Read the responses with shortened column names.

In [None]:
df = pd.read_csv('survey_short_columns.csv', index_col=0)

Merge in the themes and keywords for the free-text questions.

In [None]:
files = glob.glob('./*_themes.csv')
files.append('./roles.csv')
for fn in files:
    theme_df = pd.read_csv(fn, sep=';', index_col=0)
    df = df.merge(theme_df, left_index=True, right_index=True, how='left')

## About the Survey Respondents

We start with information about the respondants themselves. Most of the questions in this section have a fixed set of possible responses. Only one allows for free text responses.

#### Q1: How often do you use Jupyter Notebook?

The majority of respondants use the notebook on a daily and weekly basis.

In [None]:
how_often_counts = df.how_often.value_counts().reindex(utils.group_orders['how_often'])
ax = sns.barplot(how_often_counts.index, how_often_counts.values)
ax.set_ylabel('Respondants')
_ = ax.set_xlabel('Notebook Usage')

#### Q3: Roughly how long have you been using Jupyter Notebook?

The majority of respondents have been users Jupyter for longer than a year.

In [None]:
how_long_counts = df.how_long_used.value_counts().reindex(utils.group_orders['how_long_used'])
ax = sns.barplot(how_long_counts.index, how_long_counts.values)
ax.set_ylabel('Respondants')
_ = ax.set_xlabel('Notebook Experience')

The distribution of frequency of use is skewed toward daily/weekly in both the more and less experienced user groups.

In [None]:
long_x_often = pd.crosstab(df.how_long_used, df.how_often)
long_x_often = long_x_often.reindex(utils.group_orders['how_long_used'], utils.group_orders['how_often'])
long_x_often.columns.name = 'Notebook Usage'
ax = long_x_often.plot(kind='bar')
ax.set_ylabel('Respondents')
ax.set_xlabel('Notebook Experience')
_ = ax.set_xticklabels(ax.get_xmajorticklabels(), rotation=25, ha='right')

#### Q13: What is your primary role when using Jupyter Notebook (e.g., student, astrophysicist, financial modeler, business manager, etc.)?

Most respondents name a single job role (e.g., data scientist). Some state more than one (e.g., student, practicing statistician). Data scientist, student, scientist, researcher, and developer are the most common.

In [None]:
utils.explore(df, [df.roles_roles, df.roles_keywords], utils.default_labels[::-1])

#### Q14: How many years have you been in this role?

Most respondents have 2+ years of experience in their job role.

In [None]:
counts = df.years_in_role.value_counts()
counts = counts.reindex(utils.group_orders['years_in_role'])
ax = sns.barplot(counts.index, counts.values)
ax.set_ylabel('Respondents')
_ = ax.set_xlabel('Years in Job Role')

#### Q5: How do you run the Jupyter Notebook?

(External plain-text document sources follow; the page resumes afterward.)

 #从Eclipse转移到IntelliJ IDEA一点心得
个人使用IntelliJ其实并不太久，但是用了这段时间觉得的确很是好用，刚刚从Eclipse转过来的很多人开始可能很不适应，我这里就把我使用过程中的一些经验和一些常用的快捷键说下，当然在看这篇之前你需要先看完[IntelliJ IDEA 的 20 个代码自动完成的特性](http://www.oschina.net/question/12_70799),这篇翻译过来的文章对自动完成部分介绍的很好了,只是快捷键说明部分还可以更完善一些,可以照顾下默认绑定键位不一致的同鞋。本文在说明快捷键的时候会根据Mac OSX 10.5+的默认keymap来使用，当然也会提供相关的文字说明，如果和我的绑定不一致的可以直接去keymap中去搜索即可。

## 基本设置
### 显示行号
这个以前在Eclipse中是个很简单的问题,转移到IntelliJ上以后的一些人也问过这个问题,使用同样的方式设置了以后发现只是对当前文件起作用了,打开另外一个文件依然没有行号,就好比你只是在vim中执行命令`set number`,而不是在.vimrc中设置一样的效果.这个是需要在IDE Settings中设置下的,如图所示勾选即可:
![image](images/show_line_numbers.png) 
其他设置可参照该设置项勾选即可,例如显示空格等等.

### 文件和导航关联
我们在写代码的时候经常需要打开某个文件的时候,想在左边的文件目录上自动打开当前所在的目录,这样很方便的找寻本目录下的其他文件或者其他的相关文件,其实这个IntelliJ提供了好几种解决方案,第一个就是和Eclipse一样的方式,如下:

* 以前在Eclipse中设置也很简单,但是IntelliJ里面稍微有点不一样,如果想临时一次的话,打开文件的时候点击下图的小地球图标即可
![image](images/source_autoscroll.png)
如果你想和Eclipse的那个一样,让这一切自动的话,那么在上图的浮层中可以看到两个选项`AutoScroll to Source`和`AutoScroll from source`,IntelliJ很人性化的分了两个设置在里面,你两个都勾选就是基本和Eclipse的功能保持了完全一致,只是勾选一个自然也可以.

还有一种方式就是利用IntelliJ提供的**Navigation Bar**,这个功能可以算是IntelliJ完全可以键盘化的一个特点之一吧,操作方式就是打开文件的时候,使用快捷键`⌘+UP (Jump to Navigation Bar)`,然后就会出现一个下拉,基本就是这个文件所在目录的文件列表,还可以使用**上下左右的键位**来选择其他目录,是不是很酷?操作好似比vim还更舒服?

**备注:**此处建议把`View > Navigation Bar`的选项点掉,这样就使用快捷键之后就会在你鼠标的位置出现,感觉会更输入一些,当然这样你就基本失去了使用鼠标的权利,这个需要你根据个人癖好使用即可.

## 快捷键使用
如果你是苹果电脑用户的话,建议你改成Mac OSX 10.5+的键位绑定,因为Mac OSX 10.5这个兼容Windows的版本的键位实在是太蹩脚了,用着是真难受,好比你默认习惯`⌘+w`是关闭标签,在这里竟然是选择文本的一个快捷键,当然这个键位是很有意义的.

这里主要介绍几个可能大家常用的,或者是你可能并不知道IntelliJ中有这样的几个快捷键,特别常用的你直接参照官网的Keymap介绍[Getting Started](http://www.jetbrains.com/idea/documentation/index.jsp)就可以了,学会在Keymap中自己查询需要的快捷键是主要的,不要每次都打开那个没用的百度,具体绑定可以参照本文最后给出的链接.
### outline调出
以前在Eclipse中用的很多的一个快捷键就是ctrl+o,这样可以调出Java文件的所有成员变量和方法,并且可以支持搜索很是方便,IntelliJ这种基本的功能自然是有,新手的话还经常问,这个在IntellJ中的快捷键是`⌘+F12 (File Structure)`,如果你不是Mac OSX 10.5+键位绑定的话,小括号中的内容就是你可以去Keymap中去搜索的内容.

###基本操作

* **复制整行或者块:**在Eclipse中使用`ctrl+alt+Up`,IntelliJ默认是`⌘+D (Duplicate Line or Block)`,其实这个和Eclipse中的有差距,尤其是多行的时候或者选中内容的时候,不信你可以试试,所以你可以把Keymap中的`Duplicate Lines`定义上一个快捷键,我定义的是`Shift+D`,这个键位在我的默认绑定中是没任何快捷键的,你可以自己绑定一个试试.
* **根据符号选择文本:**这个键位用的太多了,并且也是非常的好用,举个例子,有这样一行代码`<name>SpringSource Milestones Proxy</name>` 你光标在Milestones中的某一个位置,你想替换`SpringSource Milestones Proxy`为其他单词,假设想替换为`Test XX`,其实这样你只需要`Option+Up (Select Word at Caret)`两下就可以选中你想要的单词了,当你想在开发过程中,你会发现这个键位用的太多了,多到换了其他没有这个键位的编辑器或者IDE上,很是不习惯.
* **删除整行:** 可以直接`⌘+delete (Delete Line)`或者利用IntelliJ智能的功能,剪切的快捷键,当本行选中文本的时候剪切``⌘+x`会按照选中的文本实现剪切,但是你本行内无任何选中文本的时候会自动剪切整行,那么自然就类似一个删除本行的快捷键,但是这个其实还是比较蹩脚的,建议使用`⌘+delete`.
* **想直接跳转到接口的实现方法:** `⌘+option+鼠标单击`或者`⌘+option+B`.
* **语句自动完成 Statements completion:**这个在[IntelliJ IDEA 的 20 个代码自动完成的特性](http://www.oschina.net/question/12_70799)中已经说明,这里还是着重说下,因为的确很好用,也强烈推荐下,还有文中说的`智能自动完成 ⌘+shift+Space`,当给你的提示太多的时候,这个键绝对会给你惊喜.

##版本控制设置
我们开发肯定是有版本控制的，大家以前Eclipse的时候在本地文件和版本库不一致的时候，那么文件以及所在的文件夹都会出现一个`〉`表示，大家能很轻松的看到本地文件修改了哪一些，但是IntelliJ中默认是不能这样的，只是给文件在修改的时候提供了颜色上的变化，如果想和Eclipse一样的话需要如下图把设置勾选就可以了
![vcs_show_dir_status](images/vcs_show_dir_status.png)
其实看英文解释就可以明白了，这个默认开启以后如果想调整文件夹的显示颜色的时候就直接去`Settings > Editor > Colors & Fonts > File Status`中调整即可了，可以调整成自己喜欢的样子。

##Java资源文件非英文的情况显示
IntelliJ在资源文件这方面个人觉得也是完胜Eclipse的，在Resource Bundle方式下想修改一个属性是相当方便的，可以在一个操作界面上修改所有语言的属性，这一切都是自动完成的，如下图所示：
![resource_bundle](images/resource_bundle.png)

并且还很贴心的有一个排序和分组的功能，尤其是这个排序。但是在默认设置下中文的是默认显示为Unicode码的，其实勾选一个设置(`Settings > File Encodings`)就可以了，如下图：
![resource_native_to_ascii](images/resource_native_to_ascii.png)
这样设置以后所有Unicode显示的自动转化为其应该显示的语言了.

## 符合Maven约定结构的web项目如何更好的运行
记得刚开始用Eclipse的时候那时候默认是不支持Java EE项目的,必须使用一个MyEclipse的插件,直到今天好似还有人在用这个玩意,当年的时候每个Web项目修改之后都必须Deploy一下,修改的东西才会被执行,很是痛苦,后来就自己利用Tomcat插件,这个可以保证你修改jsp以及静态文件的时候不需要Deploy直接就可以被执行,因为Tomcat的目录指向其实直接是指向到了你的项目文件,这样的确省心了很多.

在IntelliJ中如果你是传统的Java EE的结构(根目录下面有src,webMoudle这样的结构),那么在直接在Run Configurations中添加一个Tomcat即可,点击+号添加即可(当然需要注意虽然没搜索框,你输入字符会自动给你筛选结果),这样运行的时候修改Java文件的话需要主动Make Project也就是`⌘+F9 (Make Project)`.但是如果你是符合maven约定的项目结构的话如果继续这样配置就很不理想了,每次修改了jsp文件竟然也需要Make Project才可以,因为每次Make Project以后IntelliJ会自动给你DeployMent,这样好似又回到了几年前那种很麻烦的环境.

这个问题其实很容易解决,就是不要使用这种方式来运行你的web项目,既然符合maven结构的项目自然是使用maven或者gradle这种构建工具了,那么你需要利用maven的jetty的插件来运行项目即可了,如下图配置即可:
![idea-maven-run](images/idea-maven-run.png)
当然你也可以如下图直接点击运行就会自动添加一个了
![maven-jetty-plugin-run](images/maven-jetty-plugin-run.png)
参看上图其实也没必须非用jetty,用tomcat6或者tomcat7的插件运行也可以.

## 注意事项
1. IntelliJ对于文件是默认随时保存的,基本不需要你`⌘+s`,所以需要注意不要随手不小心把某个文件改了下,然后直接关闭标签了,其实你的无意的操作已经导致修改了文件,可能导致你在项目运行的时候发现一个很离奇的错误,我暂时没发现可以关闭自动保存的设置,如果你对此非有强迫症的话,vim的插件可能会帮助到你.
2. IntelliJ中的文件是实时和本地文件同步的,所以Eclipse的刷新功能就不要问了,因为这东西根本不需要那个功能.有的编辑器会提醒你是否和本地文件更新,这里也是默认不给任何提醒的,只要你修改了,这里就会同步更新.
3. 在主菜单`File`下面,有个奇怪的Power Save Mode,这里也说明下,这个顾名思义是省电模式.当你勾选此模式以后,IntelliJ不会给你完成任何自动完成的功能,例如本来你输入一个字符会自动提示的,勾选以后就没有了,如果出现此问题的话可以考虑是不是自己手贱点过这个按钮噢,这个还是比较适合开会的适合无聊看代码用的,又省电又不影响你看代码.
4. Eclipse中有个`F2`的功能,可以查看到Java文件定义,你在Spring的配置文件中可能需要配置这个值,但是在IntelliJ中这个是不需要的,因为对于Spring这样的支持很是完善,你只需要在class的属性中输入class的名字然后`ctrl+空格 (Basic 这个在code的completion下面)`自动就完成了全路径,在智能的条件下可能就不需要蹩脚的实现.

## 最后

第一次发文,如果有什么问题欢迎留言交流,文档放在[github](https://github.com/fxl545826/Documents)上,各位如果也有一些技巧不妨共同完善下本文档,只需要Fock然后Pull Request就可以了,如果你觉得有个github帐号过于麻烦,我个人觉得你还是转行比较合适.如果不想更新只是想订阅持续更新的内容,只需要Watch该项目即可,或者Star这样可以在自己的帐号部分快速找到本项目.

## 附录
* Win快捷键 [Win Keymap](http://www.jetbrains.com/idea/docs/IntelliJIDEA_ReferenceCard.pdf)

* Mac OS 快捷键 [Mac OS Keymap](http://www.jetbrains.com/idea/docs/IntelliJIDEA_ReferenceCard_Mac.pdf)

The vast majority of respondants run Jupyter as a standalone application.

In [None]:
counts = df.how_run.value_counts()
counts = counts.reindex(utils.group_orders['how_run'])
ax = sns.barplot(counts.index, counts.values)
ax.set_ylabel('Respondents')
_ = ax.set_xlabel('Notebook Environment')

Write-in responses vary widely. Many are more specific version of "as a standalone application."

In [None]:
df.how_run_other.dropna().sample(20)

#### Q16: How many people typically see and/or interact with the results of your work in Jupyter Notebook? (Consider people who view your notebooks on nbviewer, colleagues who rerun your notebooks, developers who star your notebook repos on GitHub, audiences who see your notebooks as slideshows, etc.)

Most of the respondents create notebooks for tens or hundreds of users. Few write for thousands of users or more.

In [None]:
counts = df.audience_size.value_counts()
counts = counts.reindex(utils.group_orders['audience_size'])
ax = sns.barplot(counts.index, counts.values)
ax.set_ylabel('Respondants')
_ = ax.set_xlabel('Typical Notebook Audience')

## What the Respondents Said

Now we look at responses to questions about the notebook. All of the questions in this section have free-text responses.

TODO: reminder about themes, keywords by linking to methodology

#### Q6: What needs in your workflow does Jupyter Notebook address?

Respondents frequently indicate that Jupyter Notebook addresses their need to analyze, explore, visualize, interact with, and document data quickly and easily.

In [None]:
utils.explore(df, [df.workflow_needs_addressed_keywords], 
              labels=['Keyword patterns'])

#### Q8: What aspects of Jupyter Notebook make it pleasant to use in your workflow?

Ease of use, the tight interactive workflow, and the ability to combine inline markup with rich media top the list of pleasant aspects noted by respondents.

In [None]:
utils.explore(df, [df.pleasant_aspects_keywords, df.pleasant_aspects_themes])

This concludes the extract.